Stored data
*** Begin section ***
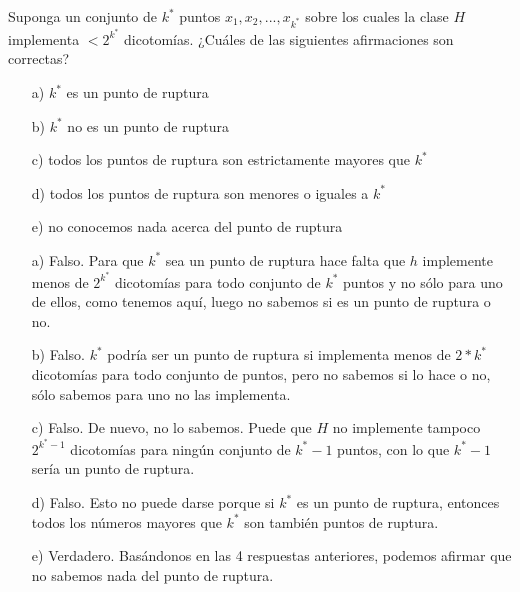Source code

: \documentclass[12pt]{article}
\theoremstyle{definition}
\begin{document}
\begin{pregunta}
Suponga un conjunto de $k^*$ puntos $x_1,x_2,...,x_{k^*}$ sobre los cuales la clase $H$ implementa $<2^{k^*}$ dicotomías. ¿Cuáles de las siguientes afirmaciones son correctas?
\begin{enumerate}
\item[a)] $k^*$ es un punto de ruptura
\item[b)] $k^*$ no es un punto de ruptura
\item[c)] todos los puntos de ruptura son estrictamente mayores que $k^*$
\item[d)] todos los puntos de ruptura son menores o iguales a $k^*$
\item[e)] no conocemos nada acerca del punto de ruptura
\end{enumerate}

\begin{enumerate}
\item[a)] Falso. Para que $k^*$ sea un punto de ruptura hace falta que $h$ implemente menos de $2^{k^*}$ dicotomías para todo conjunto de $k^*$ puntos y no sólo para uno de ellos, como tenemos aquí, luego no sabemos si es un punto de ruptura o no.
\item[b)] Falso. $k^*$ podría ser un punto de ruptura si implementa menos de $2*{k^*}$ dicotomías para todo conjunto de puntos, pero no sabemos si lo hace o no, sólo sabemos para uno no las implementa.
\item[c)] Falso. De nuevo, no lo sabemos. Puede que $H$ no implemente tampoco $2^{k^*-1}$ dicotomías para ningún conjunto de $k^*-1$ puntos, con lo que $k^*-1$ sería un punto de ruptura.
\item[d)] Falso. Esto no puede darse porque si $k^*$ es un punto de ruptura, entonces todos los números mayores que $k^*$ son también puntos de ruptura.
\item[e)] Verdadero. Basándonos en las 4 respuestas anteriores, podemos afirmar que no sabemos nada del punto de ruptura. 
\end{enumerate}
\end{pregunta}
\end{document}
*** End section ***
*** Begin section ***
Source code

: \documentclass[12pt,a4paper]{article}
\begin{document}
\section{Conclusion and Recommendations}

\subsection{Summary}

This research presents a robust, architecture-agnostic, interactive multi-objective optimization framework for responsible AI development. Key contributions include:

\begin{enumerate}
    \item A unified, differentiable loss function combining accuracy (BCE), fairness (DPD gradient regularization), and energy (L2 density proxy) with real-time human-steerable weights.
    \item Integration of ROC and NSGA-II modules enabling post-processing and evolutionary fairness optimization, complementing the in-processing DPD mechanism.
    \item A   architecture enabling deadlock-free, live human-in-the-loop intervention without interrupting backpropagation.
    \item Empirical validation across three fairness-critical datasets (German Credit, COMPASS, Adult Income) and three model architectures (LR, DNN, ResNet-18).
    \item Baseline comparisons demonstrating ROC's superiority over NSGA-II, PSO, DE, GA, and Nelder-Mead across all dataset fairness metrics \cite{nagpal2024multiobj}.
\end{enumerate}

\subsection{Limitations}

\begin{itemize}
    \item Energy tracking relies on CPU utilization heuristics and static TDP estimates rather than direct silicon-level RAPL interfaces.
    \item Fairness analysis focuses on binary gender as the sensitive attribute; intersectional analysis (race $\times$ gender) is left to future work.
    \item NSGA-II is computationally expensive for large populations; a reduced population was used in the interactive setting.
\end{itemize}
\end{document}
*** End section ***
» **YOUR TASK**
Given the data above, transcribe exactly the lines from the one containing "in-processing DPD mechanism." down to the one containing "without interrupting backpropagation.", and no others.

» **REPLY**
    \item Integration of ROC and NSGA-II modules enabling post-processing and evolutionary fairness optimization, complementing the in-processing DPD mechanism.
    \item A   architecture enabling deadlock-free, live human-in-the-loop intervention without interrupting backpropagation.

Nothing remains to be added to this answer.